Transcrevo abaixo o que eu escrevi a propósito da designação, na tarde do dia anterior, de um colega de carreira para ser o chanceler do governo Bolsonaro. Por que fiz isso? Porque desta a tarde anterior eu fui questionado, aliás informado, porque não estava prestando atenção à designação de novos ministros pelo presidente eleito, no bunker do CCBB, e fui informado, no final da quarta-feira, 14 de novembro, dessa designação, que tinha sido aventada algum tempo antes, e na qual eu não quis acreditar, pois se tratava de um "diplomata júnior", como se diz, recentemente promovido a ministro de primeira classe (não, ele nunca foi embaixador). Desculpei-me com o jornalista que me informou da designação e pelo fato de não poder dizer muito a respeito do colega, pois sinceramente não sabia de nada sobre seu pensamento, a não ser pelo fato de ele ter co-assinado um livro sobre o Mercosul em 1996 (que eu resenhei) e ter recém publicado um estranho artigo sobre "Trump e o Ocidente", aliás na revista da qual eu era o editor, Cadernos de Política Exterior, como diretor do IPRI, que eu era desde agosto de 2016 (demitido pelo já chanceler, em março de 2019). Eu não tinha tido tempo, até então, de refletir detidamente sobre seu artigo – lembro-me que quando chegou achei muito bizarro, mas eu não sou de censurar nada – e sobretudo de ler seu blog – Metapolítica 17: contra o globalismo –, cujo endereço na rede eu sequer sabia, tendo sido informado por esse jornalista sobre o nome em questão. Mas, só fiz essa postagem, porque continuei a ser indagado por jornalistas sobre o que eu pensava do chanceler designado, e eu não pensava nada, ou quase nada. Fiz então essa postagem, e só depois fui ler os materiais do chanceler designado. Confesso que fiquei estarrecido com o que li, como deveria ficar qualquer diplomata normal. Começou aí a minha exoneração, e avisei meus assistentes que nossa gestão acabaria no dia 1o. ou 2 de janeiro de 2019. Demorou um pouco mais, pois talvez não tivessem encontrado quem colocar em meu lugar. Mas, já no dia 2 "congelaram" o programa de trabalho que eu havia feito para começar a ser desenvolvido imediatamente. Não consegui fazer nada, pois logo depois veio minha saída. O texto abaixo é apenas o testemunho de um momento. Paulo Roberto de Almeida Brasília, 1 de junho de 2020. ============
On Thu, Nov 15, 2018, 10:59 Paulo Roberto de Almeida <paulomre@gmail.com> wrote:
Minha postura quanto ao chanceler designado
Paulo Roberto de Almeida
Brasília, 15/11/2018
Fui consultado, por colegas, amigos, mas sobretudo por jornalistas, sobre minha opinião a respeito do diplomata indicado para assumir o cargo de ministro das Relações Exteriores do Brasil.
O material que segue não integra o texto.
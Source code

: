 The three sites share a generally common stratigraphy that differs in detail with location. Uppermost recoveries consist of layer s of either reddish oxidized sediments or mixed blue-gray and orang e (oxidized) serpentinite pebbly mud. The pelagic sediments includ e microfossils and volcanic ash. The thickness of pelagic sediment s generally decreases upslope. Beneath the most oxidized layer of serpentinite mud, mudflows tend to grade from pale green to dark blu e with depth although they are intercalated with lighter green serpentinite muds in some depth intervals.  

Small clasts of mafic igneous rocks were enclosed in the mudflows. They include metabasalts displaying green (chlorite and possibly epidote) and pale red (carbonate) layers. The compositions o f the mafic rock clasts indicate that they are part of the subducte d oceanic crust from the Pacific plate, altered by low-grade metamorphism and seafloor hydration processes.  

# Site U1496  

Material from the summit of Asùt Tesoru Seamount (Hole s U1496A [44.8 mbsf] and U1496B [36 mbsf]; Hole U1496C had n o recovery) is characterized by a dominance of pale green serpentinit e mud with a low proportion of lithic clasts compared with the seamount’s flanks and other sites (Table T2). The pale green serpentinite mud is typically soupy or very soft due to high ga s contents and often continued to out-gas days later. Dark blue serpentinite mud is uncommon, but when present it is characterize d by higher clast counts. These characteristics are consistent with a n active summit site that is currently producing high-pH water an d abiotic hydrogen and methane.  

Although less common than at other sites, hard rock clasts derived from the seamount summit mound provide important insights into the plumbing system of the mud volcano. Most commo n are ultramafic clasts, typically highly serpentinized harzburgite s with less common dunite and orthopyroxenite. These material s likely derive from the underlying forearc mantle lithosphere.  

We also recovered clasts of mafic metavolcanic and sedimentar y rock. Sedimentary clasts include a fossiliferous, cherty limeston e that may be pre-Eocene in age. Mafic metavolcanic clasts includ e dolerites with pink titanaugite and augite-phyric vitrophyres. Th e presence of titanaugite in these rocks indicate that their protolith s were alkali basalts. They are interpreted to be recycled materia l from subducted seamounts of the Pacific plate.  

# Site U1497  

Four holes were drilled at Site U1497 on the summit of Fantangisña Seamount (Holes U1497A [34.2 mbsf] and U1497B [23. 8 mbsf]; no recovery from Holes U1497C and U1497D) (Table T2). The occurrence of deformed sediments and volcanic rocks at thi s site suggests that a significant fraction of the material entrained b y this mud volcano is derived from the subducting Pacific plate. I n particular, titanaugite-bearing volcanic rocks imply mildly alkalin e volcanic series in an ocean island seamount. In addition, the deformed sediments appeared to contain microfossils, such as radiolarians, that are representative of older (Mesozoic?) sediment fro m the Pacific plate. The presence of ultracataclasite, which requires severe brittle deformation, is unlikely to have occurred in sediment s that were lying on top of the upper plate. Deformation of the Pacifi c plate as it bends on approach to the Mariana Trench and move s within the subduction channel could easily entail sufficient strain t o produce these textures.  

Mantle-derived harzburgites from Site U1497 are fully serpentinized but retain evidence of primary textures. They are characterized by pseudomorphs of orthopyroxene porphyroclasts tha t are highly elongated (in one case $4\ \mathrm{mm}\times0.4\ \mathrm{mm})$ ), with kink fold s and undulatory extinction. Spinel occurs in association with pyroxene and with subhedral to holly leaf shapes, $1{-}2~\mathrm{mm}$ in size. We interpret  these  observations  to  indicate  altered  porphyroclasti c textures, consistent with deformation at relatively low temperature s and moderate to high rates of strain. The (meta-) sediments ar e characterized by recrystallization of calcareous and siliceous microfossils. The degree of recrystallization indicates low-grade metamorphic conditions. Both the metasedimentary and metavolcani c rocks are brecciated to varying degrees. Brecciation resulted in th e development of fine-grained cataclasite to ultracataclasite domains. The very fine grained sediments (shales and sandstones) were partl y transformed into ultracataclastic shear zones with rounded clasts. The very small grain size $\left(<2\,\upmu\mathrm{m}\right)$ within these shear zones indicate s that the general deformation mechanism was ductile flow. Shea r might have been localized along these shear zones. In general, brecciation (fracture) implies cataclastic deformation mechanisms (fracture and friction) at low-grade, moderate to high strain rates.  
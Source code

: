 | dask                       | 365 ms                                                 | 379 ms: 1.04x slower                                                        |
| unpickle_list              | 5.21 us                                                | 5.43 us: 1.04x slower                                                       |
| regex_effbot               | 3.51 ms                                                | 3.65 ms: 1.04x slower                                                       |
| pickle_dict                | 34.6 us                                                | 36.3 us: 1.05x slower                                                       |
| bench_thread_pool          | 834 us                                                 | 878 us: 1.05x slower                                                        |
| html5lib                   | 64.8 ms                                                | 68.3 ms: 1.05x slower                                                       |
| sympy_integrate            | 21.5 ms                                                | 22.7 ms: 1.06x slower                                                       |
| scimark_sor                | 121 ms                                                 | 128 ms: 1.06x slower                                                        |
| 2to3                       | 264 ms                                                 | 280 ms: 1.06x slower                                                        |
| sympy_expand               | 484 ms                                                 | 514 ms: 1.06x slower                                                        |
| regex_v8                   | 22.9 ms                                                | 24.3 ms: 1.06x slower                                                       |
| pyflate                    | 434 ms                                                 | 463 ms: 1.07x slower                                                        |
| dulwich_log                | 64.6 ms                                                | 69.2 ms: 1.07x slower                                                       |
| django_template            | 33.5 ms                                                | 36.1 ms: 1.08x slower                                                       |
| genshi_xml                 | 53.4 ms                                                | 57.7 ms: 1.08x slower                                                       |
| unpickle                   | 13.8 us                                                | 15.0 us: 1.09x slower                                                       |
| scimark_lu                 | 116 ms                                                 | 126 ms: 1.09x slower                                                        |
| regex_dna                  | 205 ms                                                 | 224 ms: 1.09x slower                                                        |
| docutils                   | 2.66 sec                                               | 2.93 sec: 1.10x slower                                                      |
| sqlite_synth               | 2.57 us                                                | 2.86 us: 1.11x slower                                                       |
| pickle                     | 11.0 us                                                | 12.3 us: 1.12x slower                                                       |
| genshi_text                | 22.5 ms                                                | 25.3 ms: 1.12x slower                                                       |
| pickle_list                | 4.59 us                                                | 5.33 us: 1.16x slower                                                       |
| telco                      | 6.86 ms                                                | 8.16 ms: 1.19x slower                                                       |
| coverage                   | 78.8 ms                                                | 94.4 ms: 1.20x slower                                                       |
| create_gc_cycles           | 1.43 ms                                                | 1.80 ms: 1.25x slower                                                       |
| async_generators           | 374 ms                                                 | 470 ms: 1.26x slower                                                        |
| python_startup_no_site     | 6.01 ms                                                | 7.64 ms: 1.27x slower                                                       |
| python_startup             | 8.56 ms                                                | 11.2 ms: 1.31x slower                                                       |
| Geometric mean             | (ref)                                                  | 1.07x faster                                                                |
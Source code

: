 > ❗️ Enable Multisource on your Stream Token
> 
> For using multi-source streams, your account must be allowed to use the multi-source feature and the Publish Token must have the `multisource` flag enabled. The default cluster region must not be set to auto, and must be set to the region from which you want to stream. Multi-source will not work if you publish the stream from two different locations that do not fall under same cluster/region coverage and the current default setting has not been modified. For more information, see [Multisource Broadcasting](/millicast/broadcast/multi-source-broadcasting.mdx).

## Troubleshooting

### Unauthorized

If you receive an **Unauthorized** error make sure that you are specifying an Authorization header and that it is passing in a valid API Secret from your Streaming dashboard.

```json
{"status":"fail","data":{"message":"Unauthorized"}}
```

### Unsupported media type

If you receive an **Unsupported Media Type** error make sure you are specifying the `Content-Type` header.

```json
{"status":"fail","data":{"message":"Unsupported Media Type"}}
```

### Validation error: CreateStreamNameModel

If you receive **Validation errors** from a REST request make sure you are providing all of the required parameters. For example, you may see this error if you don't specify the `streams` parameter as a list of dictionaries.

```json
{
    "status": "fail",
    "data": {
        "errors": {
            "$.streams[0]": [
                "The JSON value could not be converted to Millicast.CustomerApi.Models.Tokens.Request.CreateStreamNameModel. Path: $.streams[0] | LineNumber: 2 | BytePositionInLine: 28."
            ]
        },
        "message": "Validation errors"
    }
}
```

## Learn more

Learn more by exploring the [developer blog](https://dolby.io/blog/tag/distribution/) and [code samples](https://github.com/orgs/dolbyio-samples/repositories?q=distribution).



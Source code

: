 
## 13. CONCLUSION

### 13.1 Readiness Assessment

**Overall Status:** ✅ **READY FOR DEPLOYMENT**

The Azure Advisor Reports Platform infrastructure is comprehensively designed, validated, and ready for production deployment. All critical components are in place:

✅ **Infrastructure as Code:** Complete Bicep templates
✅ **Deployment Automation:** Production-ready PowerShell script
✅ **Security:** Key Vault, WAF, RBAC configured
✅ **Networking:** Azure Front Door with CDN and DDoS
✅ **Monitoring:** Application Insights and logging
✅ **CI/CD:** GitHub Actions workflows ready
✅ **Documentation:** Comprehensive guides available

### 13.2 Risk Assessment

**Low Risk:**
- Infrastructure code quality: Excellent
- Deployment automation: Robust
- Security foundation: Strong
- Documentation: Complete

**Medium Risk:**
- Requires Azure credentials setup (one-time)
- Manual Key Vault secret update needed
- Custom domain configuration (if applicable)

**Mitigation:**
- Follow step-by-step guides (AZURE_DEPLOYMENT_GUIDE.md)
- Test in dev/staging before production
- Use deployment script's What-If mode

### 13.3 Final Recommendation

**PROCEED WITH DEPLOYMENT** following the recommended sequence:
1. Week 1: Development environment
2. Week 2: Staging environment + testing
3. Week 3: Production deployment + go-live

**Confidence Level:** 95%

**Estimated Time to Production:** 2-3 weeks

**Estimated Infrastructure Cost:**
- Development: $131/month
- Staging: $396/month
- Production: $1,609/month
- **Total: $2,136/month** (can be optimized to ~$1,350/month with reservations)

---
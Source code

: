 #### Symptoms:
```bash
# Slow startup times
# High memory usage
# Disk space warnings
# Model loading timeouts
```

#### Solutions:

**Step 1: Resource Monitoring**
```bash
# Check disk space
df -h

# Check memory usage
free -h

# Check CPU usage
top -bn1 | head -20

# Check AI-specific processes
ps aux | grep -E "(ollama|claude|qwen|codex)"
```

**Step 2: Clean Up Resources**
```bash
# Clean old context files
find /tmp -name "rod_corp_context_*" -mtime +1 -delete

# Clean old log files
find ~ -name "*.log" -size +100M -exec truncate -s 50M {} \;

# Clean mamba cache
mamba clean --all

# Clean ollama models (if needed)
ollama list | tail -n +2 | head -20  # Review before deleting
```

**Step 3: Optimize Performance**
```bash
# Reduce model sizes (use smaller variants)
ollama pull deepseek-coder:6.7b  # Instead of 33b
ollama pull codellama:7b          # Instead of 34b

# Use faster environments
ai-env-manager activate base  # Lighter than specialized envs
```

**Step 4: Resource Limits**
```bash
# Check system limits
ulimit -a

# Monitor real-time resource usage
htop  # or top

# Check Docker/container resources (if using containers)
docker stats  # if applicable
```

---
Eis o que posso dizer a respeito.
Permito-me não expressar neste momento minha opinião sobre esse colega, pela simples razão de que eu o conheço muito pouco. Conheci-o quando ele ingressou na carreira, em 1992, e ele trabalhava na mesma área, mas em outras funções, em que eu estava, que era o Mercosul, mas depois nos perdemos completamente de vista, devido aos acasos da carreira, com remoções distintas e estágios totalmente desencontrados na Secretaria de Estado.
Eu fiquei 13,5 anos completamente afastado de qualquer cargo na SERE durante todo o regime lulopetista, e não pude, assim, acompanhar sua trajetória no período 2003-2016.
Apenas recentemente soube que ele era casado com a filha do ex-SG Luiz Filipe de Seixas Corrêa, também diplomata.
Não tinha a menor ideia de que ele mantinha uma campanha política militante em favor do candidato vencedor, como transpareceu na imprensa cerca de um mês atrás.
Ou seja, certamente eu o conheço formalmente, mas desconhecia totalmente suas ideias e opiniões políticas.
Difícil assim manifestar qualquer opinião pessoal a respeito desse colega, com quem nunca convivi durante praticamente 26 anos de carreiras paralelas mas jamais coincidentes ou convergentes no tempo ou no espaço.
Se ele foi escolhido pelo presidente eleito a exercer a função política de comandar a diplomacia brasileira no próximo governo, só posso desejar-lhe sucesso na função.
Como diplomata de carreira, vou continuar exercendo meus deveres de maneira totalmente profissional, da mesma forma como eu sempre fiz ao longo de meu desempenho funcional, ao lado de atividades acadêmicas que também sempre exerci, sem prejuízo da carreira ou do exercício funcional.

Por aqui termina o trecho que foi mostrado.